(Collected data)
[Start of section]
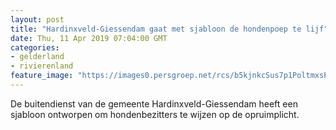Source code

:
 ```yaml
---
layout: post
title: "Hardinxveld-Giessendam gaat met sjabloon de hondenpoep te lijf"
date: Thu, 11 Apr 2019 07:04:00 GMT
categories: 
- gelderland 
- rivierenland 
feature_image: "https://images0.persgroep.net/rcs/b5kjnkcSus7p1PoltmxsPeu0CZE/diocontent/145245045/_fitwidth/400/?appId=21791a8992982cd8da851550a453bd7f&quality=0.7"
---
```


De buitendienst van de gemeente Hardinxveld-Giessendam heeft een sjabloon ontworpen om hondenbezitters te wijzen op de opruimplicht.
[End of section]
**WHAT YOU ARE ASKED TO DO:** Search the records for lines holding the word "Giessendam", then copy each line you find.

**YOUR SOLUTION:**
title: "Hardinxveld-Giessendam gaat met sjabloon de hondenpoep te lijf"
De buitendienst van de gemeente Hardinxveld-Giessendam heeft een sjabloon ontworpen om hondenbezitters te wijzen op de opruimplicht.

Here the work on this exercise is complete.